Tomorrow’s housing: tradition and innovation
The Manifesto for Happy & Creative Frugality has already collected more than 6,800 signatures. This collective promotes low-energy approaches to housing through the rediscovery of traditional materials and the development of innovative building systems. Biosourced (wood, straw, hemp, miscanthus, flax, etc.) and geosourced (raw earth, dry stone) materials are at the heart of its approaches, as their manufacturing process requires little energy. The techniques can be appropriated. The Collect’IF Paille offers training in self-construction. Several projects are underway in the Paris Region to experiment with raw earth. Constructions using wood remain the majority. The company AgilCare is innovating in this field with a new generation of wood buildings, prefabricated, eco-designed, scalable, movable, and without generating waste.
Collaborative and open source technology
The Low-tech Lab is a project of the Gold of Bengal association which works for research, development aid and the promotion of solutions to problems of general interest. The Low-tech Lab’s mission is research, collaborative technical and technological documentation in open source, allowing everyone to meet their basic needs in an autonomous and sustainable way. More than 50 technologies have been identified, tested, documented and distributed in open source on a collaborative platform. The project is based on research into low-tech housing, an automotive demonstrator of alternative materials and fuels, and on the brand new Low-tech Skol, a training organisation designed to help companies in the low-tech transition.
Towards a high-tech/low-tech mix
Thinking simple, local know-how, in a complex, globalized and interconnected world, seems counter-intuitive. Practicing technological sobriety in very technophile environments dreaming of smart cities, connected objects, artificial intelligence is a challenge. However, it is not a question of questioning the processes of creativity, the spirit of innovation and discovery, or the means of research and development.
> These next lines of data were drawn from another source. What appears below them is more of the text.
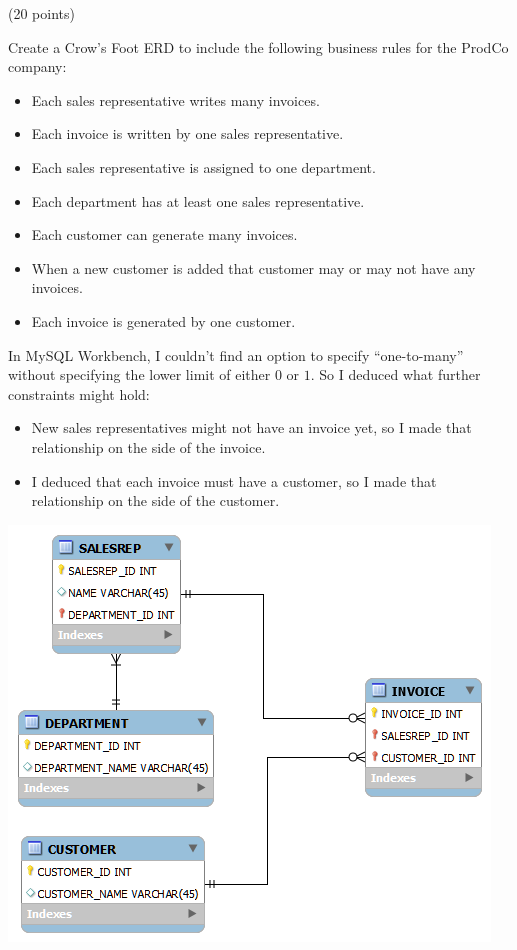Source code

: \begin{problem} (20 points)
  
  \noindent
  Create a Crow’s Foot ERD to include the following business rules for the ProdCo company:
    \begin{itemize}
      \item Each sales representative writes many invoices.
      \item Each invoice is written by one sales representative.
      \item Each sales representative is assigned to one department.
      \item Each department has at least one sales representative.
      \item Each customer can generate many invoices.
      \item When a new customer is added that customer may or may not have any invoices.
      \item Each invoice is generated by one customer.
    \end{itemize}
\end{problem}
\begin{Answer}
  In MySQL Workbench, I couldn't find an option
  to specify ``one-to-many'' without specifying the lower
  limit of either $0$ or $1$.
  So I deduced what further constraints might hold:
  
  \begin{itemize}
    \item New sales representatives might not have an invoice yet, so
    I made that relationship  on the side of the invoice.
    \item I deduced that each invoice must have a customer, so I made
    that relationship  on the side of the customer.
  \end{itemize}
  \bigskip
  \centering
  \includegraphics[scale=0.8]{res/erd.png}
\end{Answer}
Rather, it is a question of taking a fresh look at innovation, changing perspective and reserving high-tech for essential uses. In short, to show techno-discernment.
All players are concerned, at all levels. Individuals are concerned in their ability to reappropriate their consumption and its effects (sobriety). Close to do it yourself movements, low-tech is inexpensive. They empower people because their simplicity makes them easily appropriable by users. They are repairable, locally sourced and meet the objectives of the circular economy and those of the social and solidarity economy. Numerous initiatives embody these citizen aspirations: resource centres, fab labs, repair cafés, urban farms, shared workshops, or even certain third places, already embody the principles of low-tech. The networking of these local public facilities and their accessibility to as many people as possible remains a challenge to be met. For Marie Goyon [Goyon, 2019], a socio-anthropologist in science and technology, some of them are a resource for popular education, access to technology, low-cost manufacturing or remanufacturing, as well as supports for citizen participation. For example, the Fabrique d’Objets Libres (FOL), a fab lab located on the popular outskirts of Lyon, offers repair café workshops. Participants can learn new skills to help them change their career direction or find a job.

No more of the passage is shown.